Tuesday, November 3, 2009

All Consuming...

In the past few weeks, I've been pondering the last two verses in Hebrews chapter 12 that read, "Therefore, let us be grateful for receiving a kingdom that cannot be shaken, and thus let us offer to God acceptable worship, with reverence and awe, for our God is a consuming fire". My thoughts drifted to that passage of Scripture, because the Lord has been challenging me (again!) to make Him the consuming passion of my life. I find it all to easy to go through the motions of living my normal life day to day with very little thought of Him, who He is and what He has done for me. That's not to say that I don't ever think of Him (because I do) but not in a consuming way. Actually, I spend a larger portion of time pondering what to eat during the day and how many calories I'm eating, what exercises I should do in my workouts, and how to burn more calories throughout the day.


Now, I don't think that it's necessarily wrong to think about those things. The Lord makes it very clear in Scripture that our bodies belong to Him (1 Cor. 6) and He wants me to take good care of them by eating healthy and being in good physical shape. But when you are trying to lose weight, it is all too easy to take "caring for my body" to an extreme. Especially when you get frustrated by not achieving the results that you want and have been told to expect.


So, I'm stuck in a position where I'm trying to reach a balance, a happy medium. I don't want to be like a pendulum, swinging back and forth between obsession and carelessness. Neither of those are pleasing to the Lord. And neither of them are a life that I want to live. I don't want to just "give up" and work on maintaining when I feel like I can (and should) lose more, but I also don't want to obsess and look for happiness in a number.

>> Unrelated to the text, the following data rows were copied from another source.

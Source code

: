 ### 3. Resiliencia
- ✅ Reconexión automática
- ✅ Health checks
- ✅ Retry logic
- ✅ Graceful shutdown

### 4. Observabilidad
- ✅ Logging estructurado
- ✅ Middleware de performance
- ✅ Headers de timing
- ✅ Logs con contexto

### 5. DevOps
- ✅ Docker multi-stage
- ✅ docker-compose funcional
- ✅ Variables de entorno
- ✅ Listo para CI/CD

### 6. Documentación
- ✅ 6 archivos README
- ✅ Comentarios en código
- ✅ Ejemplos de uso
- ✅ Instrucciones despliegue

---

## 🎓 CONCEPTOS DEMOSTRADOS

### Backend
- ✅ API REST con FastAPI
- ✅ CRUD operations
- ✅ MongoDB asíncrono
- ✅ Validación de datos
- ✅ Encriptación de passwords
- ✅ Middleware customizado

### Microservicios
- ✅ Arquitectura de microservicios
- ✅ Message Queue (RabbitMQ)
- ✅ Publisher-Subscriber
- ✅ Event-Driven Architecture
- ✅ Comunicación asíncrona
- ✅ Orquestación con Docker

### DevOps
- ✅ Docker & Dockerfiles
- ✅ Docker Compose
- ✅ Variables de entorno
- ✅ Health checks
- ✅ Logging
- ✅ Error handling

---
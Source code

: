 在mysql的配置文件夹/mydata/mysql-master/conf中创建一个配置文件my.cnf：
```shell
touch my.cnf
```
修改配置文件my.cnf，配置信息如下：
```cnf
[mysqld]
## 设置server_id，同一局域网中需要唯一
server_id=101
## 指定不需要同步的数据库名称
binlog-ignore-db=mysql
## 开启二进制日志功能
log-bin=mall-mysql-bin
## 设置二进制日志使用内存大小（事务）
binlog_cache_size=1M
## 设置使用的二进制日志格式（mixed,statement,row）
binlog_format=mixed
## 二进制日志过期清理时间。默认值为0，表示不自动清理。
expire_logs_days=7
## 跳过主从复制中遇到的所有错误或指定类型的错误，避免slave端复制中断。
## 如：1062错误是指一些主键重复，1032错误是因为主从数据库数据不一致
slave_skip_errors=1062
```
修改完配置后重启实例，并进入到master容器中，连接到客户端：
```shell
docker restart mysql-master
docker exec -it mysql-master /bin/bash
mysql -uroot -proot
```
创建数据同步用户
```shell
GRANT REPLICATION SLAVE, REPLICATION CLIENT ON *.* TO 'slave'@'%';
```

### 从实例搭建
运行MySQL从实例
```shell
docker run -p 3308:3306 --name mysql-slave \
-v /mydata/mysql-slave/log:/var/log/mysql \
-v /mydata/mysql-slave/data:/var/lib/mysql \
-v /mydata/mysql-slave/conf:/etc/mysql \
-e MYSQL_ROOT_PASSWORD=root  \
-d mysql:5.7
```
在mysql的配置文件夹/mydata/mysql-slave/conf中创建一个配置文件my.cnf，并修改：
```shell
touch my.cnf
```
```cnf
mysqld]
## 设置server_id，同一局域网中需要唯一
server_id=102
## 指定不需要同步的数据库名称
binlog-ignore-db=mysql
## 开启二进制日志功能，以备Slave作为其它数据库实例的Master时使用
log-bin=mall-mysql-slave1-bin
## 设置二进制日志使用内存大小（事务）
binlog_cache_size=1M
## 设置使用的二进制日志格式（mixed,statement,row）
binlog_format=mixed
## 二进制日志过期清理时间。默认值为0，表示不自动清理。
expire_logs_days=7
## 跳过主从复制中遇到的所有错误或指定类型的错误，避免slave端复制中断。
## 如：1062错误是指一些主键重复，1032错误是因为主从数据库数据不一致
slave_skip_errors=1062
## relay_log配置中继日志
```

My emotions should be controlled by the Spirit, not by what my eyes see. And that's true in every area of life!


So, what to do? How do I find this happy medium? How do I know when to push harder and when to back off? How will I ever find out the right amount of food to eat, the best way for me to exercise, and the motivation to keep pressing on when I seem to be spinning my wheels and getting nowhere?

You know, I love how simple God makes the answers to our problems. (And yet there are also times when I wish He would make it more complicated, because then I could get by with the excuse that His solutions are too hard!) But there are no excuses. Even this blonde can read His Word and understand exactly what He wants me to do.

First off, I need to stop comparing my body to others. It's that simple - just stop comparing! Stop feeding discontentment. I am a unique creation, and He has made me for one purpose, which is to glorify Him. And that has nothing to do with what size I wear or how long I can run! In order for Him to work through me, I need to get over this obsession with how I look, especially compared to others. I am blessed by remembering, "Charm is deceptive and beauty is vain. But a women who fear God is to be praised." Proverbs 31:30 There is such freedom when you care only how He views you! No other opinion matters...sounds too good to be true.

Secondly, I need to eat simply to fuel my body and not to "satisfy" any emotion or desire I might be experiencing. He is the Bread of Life. He is the Living Water. (John 6) He alone can satisfy any desire I have, and I need to turn to Him instead of food.

Thirdly, I need to do the work to be in good shape. I can't give up when things get hard or slack off because I don't feel like doing it. I want to be ready and able to serve Him in whatever He calls me to do. Being in good shape is not just about being a certain size or weight. It aids in keeping my body strong to fight against sickness or disease, which means I'll be around longer to serve Him! It boosts my emotions and gives me energy. Exercising has too many benefits to skip out on it!

Sounds easy enough to do, right? I mean, it's simple to understand. I like this quote, "The concept is grasped, but the execution is a little elusive." How true! I often grasp the truths of the Word but seem to fail in executing them in day to day life. I have a lot of head knowledge, and my constant prayer is that those truths would become heart knowledge. I don't want to miss what God is trying to teach me because I'm so focused on achieving an outward figure that will fade away someday. I'm searching Scripture to find the balance. And I know that He will make everything clear as I continue digging in!

Seeking to find ~ Bekah



2 comments:

Anonymous said...

Thank you, Bekah!

Grace Mally said...

Great post. Thanks for the encouragement.